Un vif différend entre le gouverneur de Californie, Gavin Newsom (D-Calif.), et le secrétaire à la Sécurité intérieure Kristi Noem a pris de l’ampleur concernant la coopération de l’État avec l’ICE (Immigration and Customs Enforcement – Service de l’immigration et des douanes) au sujet des déportations criminelles.
Une lettre fédérale vise la politique de détention de la Californie
Todd Lyons, directeur par intérim de l’ICE, a adressé une lettre au procureur général de Californie, Rob Bonta, dans laquelle il exige que l’État honore les arrestations avec détention pour 33 179 personnes placées sous garde.
Selon les données fédérales, les dossiers comprennent 399 homicides, 3 313 agressions, 8 380 infractions liées à la drogue et 1 293 infractions d’agression sexuelle.
Noem a publié un message sur X dans lequel elle affirme avoir appelé en urgence Newsom afin qu’il accepte de ne PAS libérer ces individus sans en avertir l’ICE.
Le Département de la sécurité intérieure a déclaré que depuis le 20 janvier, la Californie a libéré 4 561 personnes faisant l’objet d’une détention active sans en informer l’ICE, dont 31 affaires d’homicide et 234 affaires d’infractions sexuelles.
Newsom riposte en citant le dossier de coopération
Le bureau de Newsom a déclaré que la Californie avait transféré plus de 12 000 personnes à la garde de l’ICE depuis 2019, y compris des délinquants violents. Le gouverneur
Newsom a également répondu sur X que la Californie « respecte la loi » et collabore avec l’ICE pour éloigner les criminels violents et non les « familles innocentes », accusant Noem de propager de « fausses informations ».
Cependant, Bill Essayli, premier assistant du procureur des États-Unis pour le district central de Californie, a répondu que la loi californienne « interdit aux prisons des comtés de remettre les détenus aux autorités de l’immigration », qualifiant les affirmations de Newsom de « mensonge ».

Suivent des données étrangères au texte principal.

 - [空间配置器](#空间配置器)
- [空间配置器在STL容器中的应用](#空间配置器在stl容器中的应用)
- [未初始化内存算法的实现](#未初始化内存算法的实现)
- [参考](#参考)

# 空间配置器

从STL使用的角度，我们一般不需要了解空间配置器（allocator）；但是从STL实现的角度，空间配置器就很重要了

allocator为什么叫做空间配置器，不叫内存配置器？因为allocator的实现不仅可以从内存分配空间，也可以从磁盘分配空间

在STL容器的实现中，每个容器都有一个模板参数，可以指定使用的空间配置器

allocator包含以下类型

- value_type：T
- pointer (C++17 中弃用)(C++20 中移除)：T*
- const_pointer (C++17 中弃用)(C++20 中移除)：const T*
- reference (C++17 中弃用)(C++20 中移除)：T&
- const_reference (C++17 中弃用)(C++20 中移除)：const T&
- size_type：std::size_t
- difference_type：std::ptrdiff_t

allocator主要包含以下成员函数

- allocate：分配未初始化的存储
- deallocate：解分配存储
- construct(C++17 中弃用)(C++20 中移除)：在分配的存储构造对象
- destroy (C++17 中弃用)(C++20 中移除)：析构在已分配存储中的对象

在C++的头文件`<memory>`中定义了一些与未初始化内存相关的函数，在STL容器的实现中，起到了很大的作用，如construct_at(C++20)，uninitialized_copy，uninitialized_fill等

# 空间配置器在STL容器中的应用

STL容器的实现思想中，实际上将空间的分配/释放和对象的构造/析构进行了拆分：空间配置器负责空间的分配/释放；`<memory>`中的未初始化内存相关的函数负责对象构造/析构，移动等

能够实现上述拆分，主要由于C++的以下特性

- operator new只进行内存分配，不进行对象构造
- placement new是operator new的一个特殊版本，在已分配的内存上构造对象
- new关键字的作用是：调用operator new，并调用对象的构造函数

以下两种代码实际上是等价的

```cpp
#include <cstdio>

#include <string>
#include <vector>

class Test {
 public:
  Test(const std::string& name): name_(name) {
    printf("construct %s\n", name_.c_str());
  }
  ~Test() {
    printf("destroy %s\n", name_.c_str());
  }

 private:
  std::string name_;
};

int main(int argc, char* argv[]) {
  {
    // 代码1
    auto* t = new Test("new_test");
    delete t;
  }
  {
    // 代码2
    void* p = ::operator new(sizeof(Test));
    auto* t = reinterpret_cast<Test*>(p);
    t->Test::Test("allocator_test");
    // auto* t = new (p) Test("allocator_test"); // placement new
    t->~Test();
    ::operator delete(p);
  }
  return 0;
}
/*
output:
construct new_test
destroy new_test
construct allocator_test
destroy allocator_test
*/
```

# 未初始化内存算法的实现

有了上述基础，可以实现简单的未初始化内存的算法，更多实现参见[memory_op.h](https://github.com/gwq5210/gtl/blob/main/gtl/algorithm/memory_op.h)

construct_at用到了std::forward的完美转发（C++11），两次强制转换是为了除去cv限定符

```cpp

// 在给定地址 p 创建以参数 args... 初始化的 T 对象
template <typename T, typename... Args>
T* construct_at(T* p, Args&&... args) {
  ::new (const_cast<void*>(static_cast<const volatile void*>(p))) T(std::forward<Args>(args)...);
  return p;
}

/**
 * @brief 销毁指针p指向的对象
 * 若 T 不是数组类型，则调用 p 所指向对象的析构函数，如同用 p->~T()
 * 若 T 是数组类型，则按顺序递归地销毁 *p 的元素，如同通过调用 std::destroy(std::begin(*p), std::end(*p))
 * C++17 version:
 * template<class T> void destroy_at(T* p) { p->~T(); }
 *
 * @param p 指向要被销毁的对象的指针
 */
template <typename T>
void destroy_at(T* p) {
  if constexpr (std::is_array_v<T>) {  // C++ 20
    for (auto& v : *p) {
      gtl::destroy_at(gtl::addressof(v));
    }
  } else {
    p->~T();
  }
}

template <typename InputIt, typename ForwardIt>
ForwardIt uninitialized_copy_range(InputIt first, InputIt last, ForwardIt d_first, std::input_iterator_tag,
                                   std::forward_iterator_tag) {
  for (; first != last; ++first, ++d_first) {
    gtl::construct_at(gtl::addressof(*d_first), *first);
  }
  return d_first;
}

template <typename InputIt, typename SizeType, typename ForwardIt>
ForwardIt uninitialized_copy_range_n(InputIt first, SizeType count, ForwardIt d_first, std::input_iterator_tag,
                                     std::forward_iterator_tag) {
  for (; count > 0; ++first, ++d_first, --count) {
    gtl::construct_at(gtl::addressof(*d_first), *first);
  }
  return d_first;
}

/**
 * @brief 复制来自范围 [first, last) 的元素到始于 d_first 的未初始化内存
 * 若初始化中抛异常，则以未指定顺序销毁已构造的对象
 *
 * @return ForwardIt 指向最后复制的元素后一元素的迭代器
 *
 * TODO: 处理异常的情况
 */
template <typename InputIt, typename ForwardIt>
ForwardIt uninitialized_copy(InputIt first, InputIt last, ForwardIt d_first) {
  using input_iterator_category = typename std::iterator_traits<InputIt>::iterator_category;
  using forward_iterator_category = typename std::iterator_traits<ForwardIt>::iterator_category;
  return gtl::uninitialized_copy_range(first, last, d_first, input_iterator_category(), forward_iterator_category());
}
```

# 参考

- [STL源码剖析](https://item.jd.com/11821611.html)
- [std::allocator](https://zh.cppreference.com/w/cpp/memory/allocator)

Le gouverneur démocrate de Californie, qui critique ouvertement les politiques du président Donald Trump, a également critiqué les responsables fédéraux pour ne pas avoir pris en charge environ un détenu sur huit faisant l’objet d’une détention active.
Plus tôt, Newsom avait également exhorté les Californiens à signaler pacifiquement les prétendus actes répréhensibles des agents fédéraux, déclarant que « personne dans ce pays n’est sans droits » au milieu de tensions accrues dans l’application des lois sur l’immigration.